The MP, who was made shadow business secretary this week, is quoted as telling a conference in December that this would alienate Barack Obama.
Labour said this was a correct analysis of Tory policy on Europe, which was to "isolate the UK".
But the Conservatives said this was an "absurd interpretation" of the remarks.
Mr Clarke, seen as one of the most Europhile Tory MPs, has sometimes been at odds with the party's leadership on the issue.
But on his return to the shadow cabinet, the former chancellor said he would vote in favour of leader David Cameron's policies.
However, a debate at Nottingham University in December is quoted on the publicservice.co.uk website, in which he addresses party policy ahead of Mr Obama assuming the US presidency.
The article reports Mr Clarke saying: "A lot will depend on relations with Europe, because Obama doesn't want his strongest European ally led by a rightwing nationalist.
"He wants them to be a key player inside Europe, and he'll start looking at whoever is in Germany or France if we start being isolationist.
"I think the need to be working with Obama will influence my party on Europe.
"It is still firmly Eurosceptic but it's now moderate, harmless Eurosceptism.

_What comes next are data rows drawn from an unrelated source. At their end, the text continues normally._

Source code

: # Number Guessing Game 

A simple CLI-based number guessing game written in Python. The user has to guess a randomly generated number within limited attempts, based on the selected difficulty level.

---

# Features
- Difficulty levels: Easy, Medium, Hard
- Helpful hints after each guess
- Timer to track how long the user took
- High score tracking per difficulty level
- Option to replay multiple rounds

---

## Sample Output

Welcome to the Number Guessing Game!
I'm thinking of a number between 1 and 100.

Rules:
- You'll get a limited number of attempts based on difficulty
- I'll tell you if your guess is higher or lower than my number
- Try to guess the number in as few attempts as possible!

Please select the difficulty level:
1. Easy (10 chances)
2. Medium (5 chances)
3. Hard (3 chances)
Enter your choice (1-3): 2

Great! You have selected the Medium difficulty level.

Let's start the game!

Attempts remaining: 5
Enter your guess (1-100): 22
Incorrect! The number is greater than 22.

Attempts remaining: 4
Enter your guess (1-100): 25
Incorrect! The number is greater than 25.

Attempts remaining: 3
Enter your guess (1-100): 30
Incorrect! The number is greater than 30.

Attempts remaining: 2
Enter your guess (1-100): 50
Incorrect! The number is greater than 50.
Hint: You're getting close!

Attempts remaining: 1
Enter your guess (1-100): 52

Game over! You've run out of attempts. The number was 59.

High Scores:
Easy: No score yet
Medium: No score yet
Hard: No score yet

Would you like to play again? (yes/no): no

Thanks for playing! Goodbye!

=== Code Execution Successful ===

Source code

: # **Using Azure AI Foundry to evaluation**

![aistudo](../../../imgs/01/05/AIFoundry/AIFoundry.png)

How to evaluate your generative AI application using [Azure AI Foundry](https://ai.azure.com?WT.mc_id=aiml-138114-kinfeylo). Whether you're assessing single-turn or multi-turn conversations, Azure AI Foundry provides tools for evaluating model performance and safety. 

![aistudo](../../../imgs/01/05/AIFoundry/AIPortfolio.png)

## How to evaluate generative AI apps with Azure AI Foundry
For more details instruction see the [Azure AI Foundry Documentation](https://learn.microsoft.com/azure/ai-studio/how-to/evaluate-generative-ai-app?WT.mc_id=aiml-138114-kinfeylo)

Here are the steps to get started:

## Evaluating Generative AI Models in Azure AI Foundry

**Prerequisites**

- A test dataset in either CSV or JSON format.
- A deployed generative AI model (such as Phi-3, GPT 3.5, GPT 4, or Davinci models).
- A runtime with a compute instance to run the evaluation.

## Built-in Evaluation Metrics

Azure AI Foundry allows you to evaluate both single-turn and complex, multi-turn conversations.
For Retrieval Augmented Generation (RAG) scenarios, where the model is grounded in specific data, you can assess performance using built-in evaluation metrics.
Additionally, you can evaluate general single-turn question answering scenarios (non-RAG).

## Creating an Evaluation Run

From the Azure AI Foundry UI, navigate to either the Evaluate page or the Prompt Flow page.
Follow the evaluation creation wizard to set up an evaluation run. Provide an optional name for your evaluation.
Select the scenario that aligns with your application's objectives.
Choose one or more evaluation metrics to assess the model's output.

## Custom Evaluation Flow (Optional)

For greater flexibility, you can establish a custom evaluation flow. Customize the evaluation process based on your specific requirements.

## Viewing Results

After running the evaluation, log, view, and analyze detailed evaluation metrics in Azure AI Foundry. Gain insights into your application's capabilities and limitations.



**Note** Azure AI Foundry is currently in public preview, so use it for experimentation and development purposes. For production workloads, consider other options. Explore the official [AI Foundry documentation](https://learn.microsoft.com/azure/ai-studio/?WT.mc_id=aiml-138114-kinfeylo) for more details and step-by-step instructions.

It's a bit silly sometimes, like which group do you join in the European parliament, but full-blooded stuff like renegotiating the treaty of accession is as dead as a dodo.
"We've got lots of ideas on European policy on energy, security, relations with Russia, climate change, all that kind of thing [but] somebody like me is far more relaxed about all that [and if the Tories] get into office the pressure of the American alliance will make them more European."
For Labour, Europe minister Caroline Flint said: "Ken Clarke is absolutely right to warn David Cameron that his European policy would only serve to isolate Britain from the US.
"It's a straightforward test for David Cameron: give up your policy on Europe, as Ken Clarke says, or give up the special relationship.
"Tory policy on Europe is 'crackpot', 'dotty' and 'frankly absurd', as Ken has repeatedly said.
"Cameron might have called Ken an 'Americo-sceptic' in the past but it's key to our special relationship that Britain remains strong in Europe, not isolated, marginalised and on the fringes."
But a Conservative spokesman said: "This is an absurd interpretation of what Ken Clarke said.
"He was not referring to David Cameron but talking in entirely hypothetical terms - he has never and would never describe David Cameron in that way.
"This is no more than a desperate attempt by Labour to try to distract attention from their catastrophic handling of the economy.
"As far as the position on Europe is concerned, Ken's views are well known, but, as he said when he was appointed, he accepts that the Conservative Party has a settled view on European matters and he will not oppose the direction David Cameron will set on European policies in the future."